During the 2020 lockdown, I embarked on building machine learning applications using satellite images with the lovely folks from ruumi.io. We worked on machine learning models to look through clouds, in collaboration with daniel-j-h.

We recently presented our approach on cloud see-thru at the GeoBerlin meetup, and received a lot of interest and questions. And so, we decided to write this blog post detailing our methodology, and challenges we faced on the way.

The Challenges with using Satellite Images

At ruumi, we work on rotational grazing: a managed grazing technique to improve biodiversity, replenish the soil, and be profitable for farmers at the same time. However, many farmers are apprehensive about adopting such regenerative agriculture techniques, as they are labor-intensive and require complex planning.

Picture showing rotational grazing

This is where ruumi comes in: we are using multi-spectral and radar satellite images, soil maps, seed mix data, and state-of-the-art remote sensing and machine learning techniques to assist farmers in transitioning to regenerative agriculture.

One of the main challenges in using satellite data for land monitoring applications is cloud obstruction. These obstructions can be twofold: clouds may block the view of the farmland underneath and their shadows may obscure or distort features on the ground.

Over the last few years, several cloud removal techniques have been developed: Sentinel-2 Cloudless, Mapbox Cloudless Atlas and Google’s Cloudless Satellite Map. These techniques are sifting through multiple years of images to create cloud-free scenes. This works fine if the goal is to improve the aesthetics of the satellite images, but the trade-off is recency. In applications like ours, where we rely on the most recent images to monitor changes on the land, these techniques cannot be used.
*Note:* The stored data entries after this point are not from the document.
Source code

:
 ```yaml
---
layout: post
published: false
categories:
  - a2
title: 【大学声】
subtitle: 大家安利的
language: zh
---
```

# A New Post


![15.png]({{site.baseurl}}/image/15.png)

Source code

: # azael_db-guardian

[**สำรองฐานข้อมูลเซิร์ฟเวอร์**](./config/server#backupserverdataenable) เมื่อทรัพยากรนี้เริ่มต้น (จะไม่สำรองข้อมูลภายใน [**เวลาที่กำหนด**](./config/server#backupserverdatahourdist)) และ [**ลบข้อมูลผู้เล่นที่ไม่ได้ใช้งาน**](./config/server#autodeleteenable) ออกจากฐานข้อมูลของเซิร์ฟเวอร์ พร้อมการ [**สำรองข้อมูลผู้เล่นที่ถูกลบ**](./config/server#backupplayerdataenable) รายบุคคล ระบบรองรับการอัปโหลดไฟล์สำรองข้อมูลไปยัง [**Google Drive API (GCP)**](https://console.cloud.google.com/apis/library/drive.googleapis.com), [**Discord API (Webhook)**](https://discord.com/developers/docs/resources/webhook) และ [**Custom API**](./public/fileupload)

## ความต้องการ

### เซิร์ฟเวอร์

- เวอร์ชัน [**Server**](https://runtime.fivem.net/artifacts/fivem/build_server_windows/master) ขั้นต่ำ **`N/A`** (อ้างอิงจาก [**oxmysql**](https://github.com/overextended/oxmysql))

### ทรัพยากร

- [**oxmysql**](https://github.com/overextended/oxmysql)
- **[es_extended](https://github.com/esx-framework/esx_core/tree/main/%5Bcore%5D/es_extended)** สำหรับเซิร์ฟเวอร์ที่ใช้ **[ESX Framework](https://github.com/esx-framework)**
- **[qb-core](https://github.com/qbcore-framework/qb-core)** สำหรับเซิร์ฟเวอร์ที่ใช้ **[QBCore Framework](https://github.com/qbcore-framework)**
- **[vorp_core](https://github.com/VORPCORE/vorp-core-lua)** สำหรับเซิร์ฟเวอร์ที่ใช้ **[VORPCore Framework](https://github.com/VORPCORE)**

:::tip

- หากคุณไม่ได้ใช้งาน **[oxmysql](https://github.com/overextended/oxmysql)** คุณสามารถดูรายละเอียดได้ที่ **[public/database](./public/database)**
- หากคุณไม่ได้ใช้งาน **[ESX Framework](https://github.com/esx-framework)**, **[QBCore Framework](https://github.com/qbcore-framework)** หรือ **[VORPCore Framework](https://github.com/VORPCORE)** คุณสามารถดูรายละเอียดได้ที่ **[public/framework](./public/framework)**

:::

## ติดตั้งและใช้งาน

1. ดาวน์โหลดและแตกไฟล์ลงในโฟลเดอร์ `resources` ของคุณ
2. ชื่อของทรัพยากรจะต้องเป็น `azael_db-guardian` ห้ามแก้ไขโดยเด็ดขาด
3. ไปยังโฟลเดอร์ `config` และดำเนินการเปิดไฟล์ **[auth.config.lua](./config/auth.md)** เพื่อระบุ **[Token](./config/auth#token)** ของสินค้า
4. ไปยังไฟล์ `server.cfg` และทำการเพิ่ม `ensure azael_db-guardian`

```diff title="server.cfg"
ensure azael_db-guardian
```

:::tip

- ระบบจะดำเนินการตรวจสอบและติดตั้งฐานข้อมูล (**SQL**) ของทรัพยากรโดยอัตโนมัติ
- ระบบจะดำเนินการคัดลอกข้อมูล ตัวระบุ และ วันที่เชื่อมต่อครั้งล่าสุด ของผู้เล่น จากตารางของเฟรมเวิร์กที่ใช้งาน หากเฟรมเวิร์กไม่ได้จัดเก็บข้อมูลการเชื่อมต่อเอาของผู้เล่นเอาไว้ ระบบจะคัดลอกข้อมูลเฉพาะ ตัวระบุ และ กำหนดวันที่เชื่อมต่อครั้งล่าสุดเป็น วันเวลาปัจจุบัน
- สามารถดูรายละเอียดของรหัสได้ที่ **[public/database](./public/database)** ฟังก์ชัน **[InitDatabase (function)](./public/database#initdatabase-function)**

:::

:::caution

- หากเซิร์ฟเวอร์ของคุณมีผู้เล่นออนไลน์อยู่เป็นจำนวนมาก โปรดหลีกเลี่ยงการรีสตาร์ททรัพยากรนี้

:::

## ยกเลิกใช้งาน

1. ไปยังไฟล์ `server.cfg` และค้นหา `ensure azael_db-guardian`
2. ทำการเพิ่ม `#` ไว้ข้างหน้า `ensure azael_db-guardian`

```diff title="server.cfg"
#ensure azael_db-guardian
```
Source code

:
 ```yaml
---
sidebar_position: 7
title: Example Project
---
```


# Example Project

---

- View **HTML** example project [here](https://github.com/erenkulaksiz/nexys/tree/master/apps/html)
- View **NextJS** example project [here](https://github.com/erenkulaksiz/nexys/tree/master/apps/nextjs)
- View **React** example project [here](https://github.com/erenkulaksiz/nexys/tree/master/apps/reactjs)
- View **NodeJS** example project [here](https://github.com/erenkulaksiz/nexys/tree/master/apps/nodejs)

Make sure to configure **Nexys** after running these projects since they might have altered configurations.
Since we haven’t found any cloud removal techniques out there that prioritize recency, we set out to develop our own state-of-the-art machine learning model to do just that. Our goal is not to hallucinate what we can’t see, but instead, to remove those pesky translucent clouds and accurately reconstruct what’s underneath.

Animation showing before and after cloud removal Before and after pictures showing our cloud removal technique

Sentinel-2 Constellation

Over the past decade, the European Space Agency (ESA) has been developing and putting into orbit, a network of satellites called Sentinels. These satellites carry a range of sensors, such as radar and multi-spectral imaging instruments for land, ocean, and atmospheric monitoring at a global scale.

The Sentinel-2 satellite mission is part of this ongoing effort and is of particular interest to us. This mission consists of twin satellites flying in the same orbit around the earth, but phased at 180°. They provide high resolution multi-spectral images with a planet wide coverage, and a revisit frequency of 3-5 days i.e. the satellite sensors revisit the same patch on the earth every 3-5 days.

Picture showing the Sentinel-2 satellites Sentinel 2 satellite, mapping the earth’s surface. Photo by ESA

The Sentinel-2 satellites carry a multi-spectral instrument (MSI) which works passively, by collecting sunlight reflected from the Earth’s surface. New data is acquired as the satellite moves along its orbital path. The incoming light beam is split into 12 spectral bands, in the visible, near infrared and short wave infrared spectral range. Of these 12 bands, 4 bands are at 10m, 6 bands at 20m and 2 bands at 60m spatial resolution. Here, spatial resolution refers to the ground area covered by one pixel. This means that in an image of 10m resolution, each pixel corresponds to a square of 10m x 10m on the ground.

Apart from these 12 spectral bands, Sentinel-2 data also includes a scene classification mask at 60m resolution. With the help of this band we can easily identify defective pixels, cloud pixels (both thick and thin or cirrus), snow or water pixels, and vegetation and non-vegetation pixels in the image.

For more information on the Sentinel-2 mission, please refer to their user guides.

Cloud Mask

Clouds can be broadly classified into two types: dense, and thin or cirrus clouds.

Dense clouds do not allow the penetration of visible spectral radiation from the ground and tend to cast a shadow on the ground. It is hard to predict the pixel values under these clouds with high confidence as none of the Sentinel-2 spectral bands are able to penetrate through them.

Thin or cirrus clouds on the other hand are transparent or semi-transparent clouds. Most spectral bands can partially see through these clouds. This is key to accurate de-clouding with our model.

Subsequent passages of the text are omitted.